MATERIAL FOR THIS EXERCISE:

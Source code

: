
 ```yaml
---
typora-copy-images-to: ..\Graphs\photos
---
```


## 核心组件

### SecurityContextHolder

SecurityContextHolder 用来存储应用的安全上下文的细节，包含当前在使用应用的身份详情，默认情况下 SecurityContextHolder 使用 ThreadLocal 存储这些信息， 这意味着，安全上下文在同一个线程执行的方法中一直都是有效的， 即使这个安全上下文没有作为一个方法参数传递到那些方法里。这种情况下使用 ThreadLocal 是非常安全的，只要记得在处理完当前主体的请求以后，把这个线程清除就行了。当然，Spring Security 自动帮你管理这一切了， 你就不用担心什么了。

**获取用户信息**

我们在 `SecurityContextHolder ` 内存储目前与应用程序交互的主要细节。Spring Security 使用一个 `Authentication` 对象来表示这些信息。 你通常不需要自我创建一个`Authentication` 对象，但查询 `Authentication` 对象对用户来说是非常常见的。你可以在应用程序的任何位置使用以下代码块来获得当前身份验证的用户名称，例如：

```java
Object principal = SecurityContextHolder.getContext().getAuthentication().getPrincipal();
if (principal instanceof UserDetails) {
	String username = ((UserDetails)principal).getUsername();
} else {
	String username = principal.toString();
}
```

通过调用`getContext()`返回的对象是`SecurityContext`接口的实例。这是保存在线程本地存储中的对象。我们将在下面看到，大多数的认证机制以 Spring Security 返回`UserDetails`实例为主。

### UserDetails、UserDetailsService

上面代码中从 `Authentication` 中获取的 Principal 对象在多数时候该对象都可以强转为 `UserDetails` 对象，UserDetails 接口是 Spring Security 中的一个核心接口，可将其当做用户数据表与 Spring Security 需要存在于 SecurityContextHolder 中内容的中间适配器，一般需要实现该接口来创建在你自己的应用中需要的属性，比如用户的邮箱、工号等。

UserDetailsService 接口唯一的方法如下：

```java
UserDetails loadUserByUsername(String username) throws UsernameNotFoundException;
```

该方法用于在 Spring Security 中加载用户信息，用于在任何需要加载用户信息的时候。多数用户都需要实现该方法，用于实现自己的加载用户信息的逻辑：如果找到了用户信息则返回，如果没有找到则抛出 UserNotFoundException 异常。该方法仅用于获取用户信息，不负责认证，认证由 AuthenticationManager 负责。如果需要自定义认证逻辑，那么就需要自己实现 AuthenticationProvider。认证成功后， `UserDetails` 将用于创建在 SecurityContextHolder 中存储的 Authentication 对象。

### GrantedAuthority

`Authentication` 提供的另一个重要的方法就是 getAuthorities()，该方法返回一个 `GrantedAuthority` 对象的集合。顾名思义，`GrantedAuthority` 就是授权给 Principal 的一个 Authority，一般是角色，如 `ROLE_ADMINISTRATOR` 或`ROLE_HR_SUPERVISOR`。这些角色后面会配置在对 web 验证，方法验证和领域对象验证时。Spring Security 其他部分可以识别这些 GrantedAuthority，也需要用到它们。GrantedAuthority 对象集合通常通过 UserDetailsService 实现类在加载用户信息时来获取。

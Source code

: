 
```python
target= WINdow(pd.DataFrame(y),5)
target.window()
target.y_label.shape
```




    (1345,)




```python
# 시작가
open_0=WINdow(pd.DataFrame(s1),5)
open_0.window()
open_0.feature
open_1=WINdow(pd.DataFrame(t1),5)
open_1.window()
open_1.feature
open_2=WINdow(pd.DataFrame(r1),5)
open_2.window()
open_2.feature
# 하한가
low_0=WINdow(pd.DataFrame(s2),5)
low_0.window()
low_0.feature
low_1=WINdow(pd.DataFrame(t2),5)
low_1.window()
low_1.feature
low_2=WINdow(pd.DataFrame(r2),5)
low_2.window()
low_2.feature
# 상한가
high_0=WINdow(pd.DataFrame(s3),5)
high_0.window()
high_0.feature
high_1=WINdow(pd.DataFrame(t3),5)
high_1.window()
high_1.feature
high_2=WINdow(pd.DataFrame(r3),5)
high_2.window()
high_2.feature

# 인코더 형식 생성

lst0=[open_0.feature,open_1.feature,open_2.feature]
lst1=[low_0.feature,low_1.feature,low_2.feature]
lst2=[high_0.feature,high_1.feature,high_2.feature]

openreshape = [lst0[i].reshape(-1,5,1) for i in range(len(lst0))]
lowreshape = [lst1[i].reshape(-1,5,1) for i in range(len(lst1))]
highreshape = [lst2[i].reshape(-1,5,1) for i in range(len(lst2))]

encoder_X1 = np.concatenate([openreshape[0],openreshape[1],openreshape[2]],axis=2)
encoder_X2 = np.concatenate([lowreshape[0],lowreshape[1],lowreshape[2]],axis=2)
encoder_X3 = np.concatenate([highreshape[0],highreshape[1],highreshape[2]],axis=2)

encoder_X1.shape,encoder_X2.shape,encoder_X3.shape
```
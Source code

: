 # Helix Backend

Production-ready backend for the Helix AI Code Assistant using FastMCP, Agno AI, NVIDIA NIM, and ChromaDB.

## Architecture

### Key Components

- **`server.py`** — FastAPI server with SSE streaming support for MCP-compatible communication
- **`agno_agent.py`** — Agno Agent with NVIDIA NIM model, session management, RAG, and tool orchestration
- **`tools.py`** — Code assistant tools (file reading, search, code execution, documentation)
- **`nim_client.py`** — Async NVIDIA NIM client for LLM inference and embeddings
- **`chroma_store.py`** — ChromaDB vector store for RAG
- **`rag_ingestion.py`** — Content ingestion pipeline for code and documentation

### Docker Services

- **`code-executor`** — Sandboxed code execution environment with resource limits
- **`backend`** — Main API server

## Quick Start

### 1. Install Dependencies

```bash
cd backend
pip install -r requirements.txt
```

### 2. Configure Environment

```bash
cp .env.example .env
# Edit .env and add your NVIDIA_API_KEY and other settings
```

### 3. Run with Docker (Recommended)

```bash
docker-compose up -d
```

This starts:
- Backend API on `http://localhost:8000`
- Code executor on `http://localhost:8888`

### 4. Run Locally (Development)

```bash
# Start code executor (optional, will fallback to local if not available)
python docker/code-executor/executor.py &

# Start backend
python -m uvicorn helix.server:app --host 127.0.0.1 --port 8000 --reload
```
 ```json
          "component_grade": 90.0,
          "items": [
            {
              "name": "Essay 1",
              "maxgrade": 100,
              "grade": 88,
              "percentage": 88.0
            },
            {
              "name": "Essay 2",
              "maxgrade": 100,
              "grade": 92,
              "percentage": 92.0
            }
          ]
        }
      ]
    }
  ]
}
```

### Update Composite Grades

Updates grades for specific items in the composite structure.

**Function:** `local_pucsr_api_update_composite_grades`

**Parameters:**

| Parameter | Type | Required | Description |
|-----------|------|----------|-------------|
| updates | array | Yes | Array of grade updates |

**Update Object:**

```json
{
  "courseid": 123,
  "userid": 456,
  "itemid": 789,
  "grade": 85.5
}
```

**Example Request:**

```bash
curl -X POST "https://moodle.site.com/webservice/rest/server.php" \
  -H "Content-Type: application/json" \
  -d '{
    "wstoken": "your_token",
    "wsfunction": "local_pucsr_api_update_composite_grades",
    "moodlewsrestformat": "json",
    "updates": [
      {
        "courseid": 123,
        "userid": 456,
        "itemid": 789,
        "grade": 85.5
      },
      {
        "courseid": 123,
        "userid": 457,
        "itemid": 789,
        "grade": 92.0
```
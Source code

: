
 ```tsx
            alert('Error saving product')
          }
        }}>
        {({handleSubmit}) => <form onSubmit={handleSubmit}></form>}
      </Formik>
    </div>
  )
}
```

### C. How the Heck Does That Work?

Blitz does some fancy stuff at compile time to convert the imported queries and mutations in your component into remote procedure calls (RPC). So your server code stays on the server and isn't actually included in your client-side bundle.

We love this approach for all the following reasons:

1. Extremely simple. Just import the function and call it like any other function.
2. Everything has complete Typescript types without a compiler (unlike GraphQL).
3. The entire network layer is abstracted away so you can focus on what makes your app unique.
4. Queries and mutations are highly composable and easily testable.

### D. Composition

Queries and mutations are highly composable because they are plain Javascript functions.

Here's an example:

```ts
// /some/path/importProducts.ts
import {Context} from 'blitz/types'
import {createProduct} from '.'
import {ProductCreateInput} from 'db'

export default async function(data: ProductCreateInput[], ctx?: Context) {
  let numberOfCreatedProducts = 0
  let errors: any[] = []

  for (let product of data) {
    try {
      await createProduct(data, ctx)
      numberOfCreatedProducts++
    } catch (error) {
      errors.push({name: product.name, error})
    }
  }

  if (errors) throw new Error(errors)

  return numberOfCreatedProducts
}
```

WHAT YOU ARE ASKED TO DO:
As you read the records above, find each line that contains "types" and copy it.

TASK RESPONSE:
2. Everything has complete Typescript types without a compiler (unlike GraphQL).
import {Context} from 'blitz/types'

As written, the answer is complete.